The Trouble He's Seen: A Profile of John Dufresne [1]

by
Eve Richardson
March/April 2002 [2]
3.1.02

So how did the eldest of four children of French-Canadian parents, a boy who grew up in the Catholic, blue-collar Grafton Hill neighborhood of Worcester, Massachusetts, a boy for whom it was beyond imagining that a man might find his vocation in words, become a noted short story writer (The Way That Water Enters Stone, Norton, 1991), a sought-after teacher of creative writing (Florida International University, Miami), and the author of three acclaimed novels, two of which are set well below the Mason-Dixon line?

In part, the answer is a keen ear for the music of language and an eye for the telling detail; Dufresne writes as capably of his native New England as of the South, where he has lived now for twenty years. In greater part, the answer lies in his having known the value of good storytelling from the time he was old enough to follow a narrative arc. At his family's kitchen table, the young Dufresne reveled in gossipy stories about neighbors and relatives.

"Stories at home were in a language I recognized and admired. Characters were independent, eccentric, quirky. Like Uncle George, who claimed to be pals with all the Red Sox. When he drove home from Fort Devens in a jeep he said the colonel lent him because they were friends, we believed him. Until the MPs showed up," Dufresne says.

In books at school, he couldn't find his family, himself, his neighbors, so books meant little. "But stories," he says, "meant everything." Meantime, Dufresne filled his adolescence with baseball and movies. And when, finally, he heard a narrative voice as compelling as those in his family's kitchen, it had a Southern accent: "In the work of Flannery O'Connor, William Faulkner, Harper Lee," Dufresne says, "I found characters who have been held out of the mainstream or have decided to hold out. The honesty was attractive and familiar. I knew the world was a mess because I saw young men grown pale, soft, and cynical, all up and down Grafton Hill in the Diamond Café, the Cosmopolitan Club, Jack's, Uncle Charlie's Tavern, the American Legion, sitting in the dark watching TV, smoking, drinking shots and beers, reminiscing.… I saw friends, teenagers already alcoholics, toothless and conniving."

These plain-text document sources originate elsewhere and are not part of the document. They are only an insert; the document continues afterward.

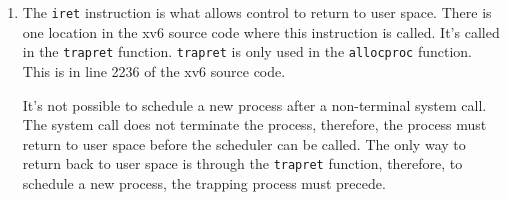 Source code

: \documentclass[12pt]{article}
\begin{document}
\begin{enumerate}
	\item The \texttt{iret} instruction is what allows control to return to user space. There is one location in the xv6 source code where this instruction is called. It's called in the \texttt{trapret} function. \texttt{trapret} is only used in the \texttt{allocproc} function. This is in line 2236 of the xv6 source code. 
	
	It's not possible to schedule a new process after a non-terminal system call. The system call does not terminate the process, therefore, the process must return to user space before the scheduler can be called. The only way to return back to user space is through the \texttt{trapret} function, therefore, to schedule a new process, the trapping process must precede.
	
	
\end{enumerate}
\end{document}
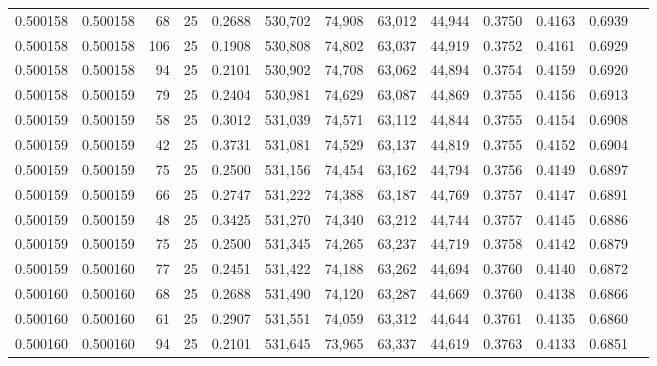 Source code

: \begin{tabular}{rrrrrrrrrrrrr}
0.500158 & 0.500158 &    68 &  25 &                                     0.2688 & 530,702 &  74,908 &  63,012 &  44,944 & 0.3750 & 0.4163 & 0.6939 \\
0.500158 & 0.500158 &   106 &  25 &                                     0.1908 & 530,808 &  74,802 &  63,037 &  44,919 & 0.3752 & 0.4161 & 0.6929 \\
0.500158 & 0.500158 &    94 &  25 &                                     0.2101 & 530,902 &  74,708 &  63,062 &  44,894 & 0.3754 & 0.4159 & 0.6920 \\
0.500158 & 0.500159 &    79 &  25 &                                     0.2404 & 530,981 &  74,629 &  63,087 &  44,869 & 0.3755 & 0.4156 & 0.6913 \\
0.500159 & 0.500159 &    58 &  25 &                                     0.3012 & 531,039 &  74,571 &  63,112 &  44,844 & 0.3755 & 0.4154 & 0.6908 \\
0.500159 & 0.500159 &    42 &  25 &                                     0.3731 & 531,081 &  74,529 &  63,137 &  44,819 & 0.3755 & 0.4152 & 0.6904 \\
0.500159 & 0.500159 &    75 &  25 &                                     0.2500 & 531,156 &  74,454 &  63,162 &  44,794 & 0.3756 & 0.4149 & 0.6897 \\
0.500159 & 0.500159 &    66 &  25 &                                     0.2747 & 531,222 &  74,388 &  63,187 &  44,769 & 0.3757 & 0.4147 & 0.6891 \\
0.500159 & 0.500159 &    48 &  25 &                                     0.3425 & 531,270 &  74,340 &  63,212 &  44,744 & 0.3757 & 0.4145 & 0.6886 \\
0.500159 & 0.500159 &    75 &  25 &                                     0.2500 & 531,345 &  74,265 &  63,237 &  44,719 & 0.3758 & 0.4142 & 0.6879 \\
0.500159 & 0.500160 &    77 &  25 &                                     0.2451 & 531,422 &  74,188 &  63,262 &  44,694 & 0.3760 & 0.4140 & 0.6872 \\
0.500160 & 0.500160 &    68 &  25 &                                     0.2688 & 531,490 &  74,120 &  63,287 &  44,669 & 0.3760 & 0.4138 & 0.6866 \\
0.500160 & 0.500160 &    61 &  25 &                                     0.2907 & 531,551 &  74,059 &  63,312 &  44,644 & 0.3761 & 0.4135 & 0.6860 \\
0.500160 & 0.500160 &    94 &  25 &                                     0.2101 & 531,645 &  73,965 &  63,337 &  44,619 & 0.3763 & 0.4133 & 0.6851 \\

\end{tabular}

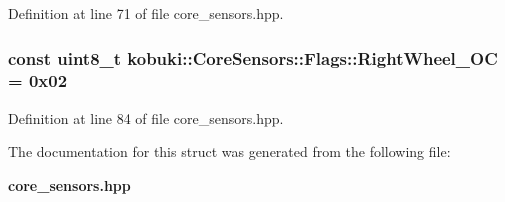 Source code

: \-Definition at line 71 of file core\-\_\-sensors.\-hpp.

\subsubsection[{\-Right\-Wheel\-\_\-\-O\-C}]{\setlength{\rightskip}{0pt plus 5cm}const uint8\-\_\-t {\bf kobuki\-::\-Core\-Sensors\-::\-Flags\-::\-Right\-Wheel\-\_\-\-O\-C} = 0x02\hspace{0.3cm}{\ttfamily  [static]}}\label{structkobuki_1_1CoreSensors_1_1Flags_acd0f2a4e0f3bc264289ebc67f7ef4316}


\-Definition at line 84 of file core\-\_\-sensors.\-hpp.



\-The documentation for this struct was generated from the following file\-:\begin{DoxyCompactItemize}
\item 
{\bf core\-\_\-sensors.\-hpp}\end{DoxyCompactItemize}
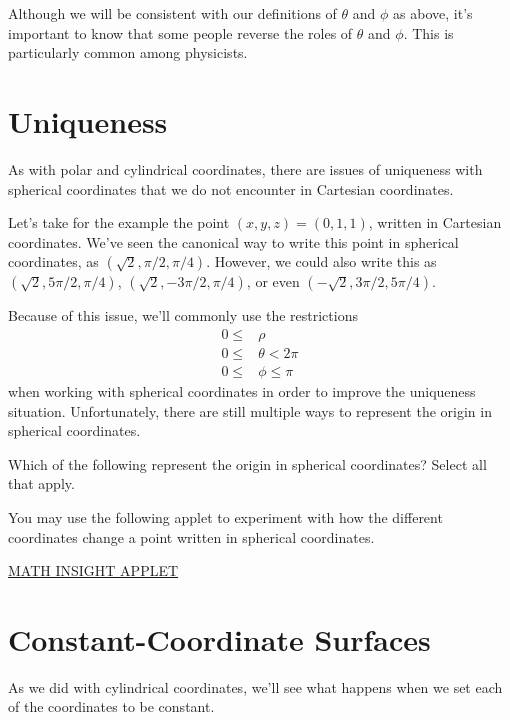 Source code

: \documentclass{ximera}
\begin{document}
Although we will be consistent with our definitions of $\theta$ and $\phi$ as above, it's important to know that some people reverse the roles of $\theta$ and $\phi$. This is particularly common among physicists.

\section{Uniqueness}

As with polar and cylindrical coordinates, there are issues of uniqueness with spherical coordinates that we do not encounter in Cartesian coordinates.

Let's take for the example the point $(x,y,z) = (0,1,1)$, written in Cartesian coordinates. We've seen the canonical way to write this point in spherical coordinates, as $(\sqrt{2}, \pi/2, \pi/4)$. However, we could also write this as $(\sqrt{2}, 5\pi/2, \pi/4)$, $(\sqrt{2}, -3\pi/2, \pi/4)$, or even $(-\sqrt{2}, 3\pi/2, 5\pi/4)$.

Because of this issue, we'll commonly use the restrictions
\begin{align*}
0\leq &\rho\\
0\leq &\theta<2\pi\\
0\leq &\phi\leq\pi
\end{align*}
when working with spherical coordinates in order to improve the uniqueness situation. Unfortunately, there are still multiple ways to represent the origin in spherical coordinates.

\begin{problem}
Which of the following represent the origin in spherical coordinates? Select all that apply.
\begin{selectAll}
\end{selectAll}
\end{problem}

You may use the following applet to experiment with how the different coordinates change a point written in spherical coordinates.

\href{https://mathinsight.org/spherical_coordinates}{MATH INSIGHT APPLET}

\section{Constant-Coordinate Surfaces}

As we did with cylindrical coordinates, we'll see what happens when we set each of the coordinates to be constant.
\end{document}
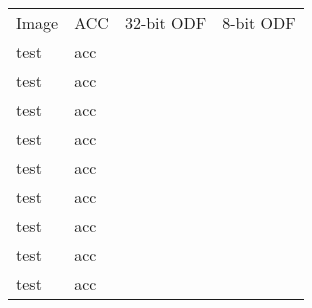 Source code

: \documentclass[11pt]{article}
\begin{document}
\begin{center}
  \captionsetup{width=0.9\textwidth}
  \begin{longtable}{M{0.15\textwidth} M{0.15\textwidth} M{0.3\textwidth} M{0.3\textwidth}}
    Image & ACC & 32-bit ODF & 8-bit ODF\\
    test & acc &  & \\
    test & acc &  & \\
    test & acc &  & \\
    test & acc &  & \\
    test & acc &  & \\
    test & acc &  & \\
    test & acc &  & \\
    test & acc &  & \\
    test & acc &  &     
  \end{longtable}
\end{center}
% 
% 
\end{document}
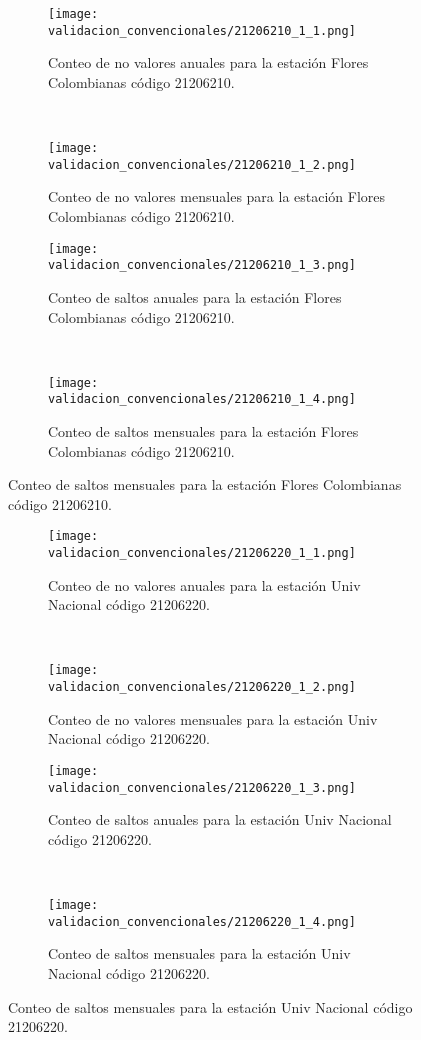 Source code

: \begin{figure}[H]\ContinuedFloat
\centering
	\begin{subfigure}[normla]{0.4\textwidth}
	\texttt{[image: validacion\_convencionales/21206210\_1\_1.png]}
		\caption{Conteo de no valores anuales para la estación Flores Colombianas código 21206210.}
		\label{subfig:a1}
		\end{subfigure}
		~
    \begin{subfigure}[normla]{0.4\textwidth}
	\texttt{[image: validacion\_convencionales/21206210\_1\_2.png]}
		\caption{Conteo de no valores mensuales para la estación Flores Colombianas código 21206210.}
		\label{subfig:a2}
		\end{subfigure}
		
    \begin{subfigure}[normla]{0.4\textwidth}
	\texttt{[image: validacion\_convencionales/21206210\_1\_3.png]}
		\caption{Conteo de saltos anuales para la estación Flores Colombianas código 21206210.}
		\label{subfig:a1}
		\end{subfigure}
		~
    \begin{subfigure}[normla]{0.4\textwidth}
	\texttt{[image: validacion\_convencionales/21206210\_1\_4.png]}
		\caption{Conteo de saltos mensuales para la estación Flores Colombianas código 21206210.}
		\label{subfig:a2}
		\end{subfigure}

	
\end{figure}
           
\begin{figure}[H]\ContinuedFloat
\centering
	\begin{subfigure}[normla]{0.4\textwidth}
	\texttt{[image: validacion\_convencionales/21206220\_1\_1.png]}
		\caption{Conteo de no valores anuales para la estación Univ Nacional código 21206220.}
		\label{subfig:a1}
		\end{subfigure}
		~
    \begin{subfigure}[normla]{0.4\textwidth}
	\texttt{[image: validacion\_convencionales/21206220\_1\_2.png]}
		\caption{Conteo de no valores mensuales para la estación Univ Nacional código 21206220.}
		\label{subfig:a2}
		\end{subfigure}
		
    \begin{subfigure}[normla]{0.4\textwidth}
	\texttt{[image: validacion\_convencionales/21206220\_1\_3.png]}
		\caption{Conteo de saltos anuales para la estación Univ Nacional código 21206220.}
		\label{subfig:a1}
		\end{subfigure}
		~
    \begin{subfigure}[normla]{0.4\textwidth}
	\texttt{[image: validacion\_convencionales/21206220\_1\_4.png]}
		\caption{Conteo de saltos mensuales para la estación Univ Nacional código 21206220.}
		\label{subfig:a2}
		\end{subfigure}

	
\end{figure}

That people like his friends and neighbors and relatives could populate the landscape of a novel or short story was a revelation to the young Dufresne. He saw that the world of literature and the world he lived in—at home and in his first jobs: pot scrubber in a nursing home kitchen, newspaper boy, yard worker—and the value system he knew ("You owe your community, your family") could coexist. Following graduation from Worcester State College, he devoted seven years to working in government-funded drug prevention and crisis centers—and he wrote stories. After that he was administrator of an alternative school and a drop-in center for troubled teens—and he wrote stories. Through a first marriage and, seven years later, a divorce, he wrote stories (with no idea what to do with them; but still he wrote). Hitchhiking cross-country on $27, he returned home with (change and) stories. He and a friend started a house-painting company ("It was ludicrous," Dufresne says. "I had no car. My friend was legally blind. We carried our ladders and equipment on the bus.") but still he kept writing, putting the stories in a drawer. Then a friend won a national poetry contest and had her book published. With this news came another revelation: It could be done. Resolving to leave town, family, friends, expectations, commitments, he applied to writing programs, using his acceptance at the University of Arkansas, he says, "as the match to burn my bridges."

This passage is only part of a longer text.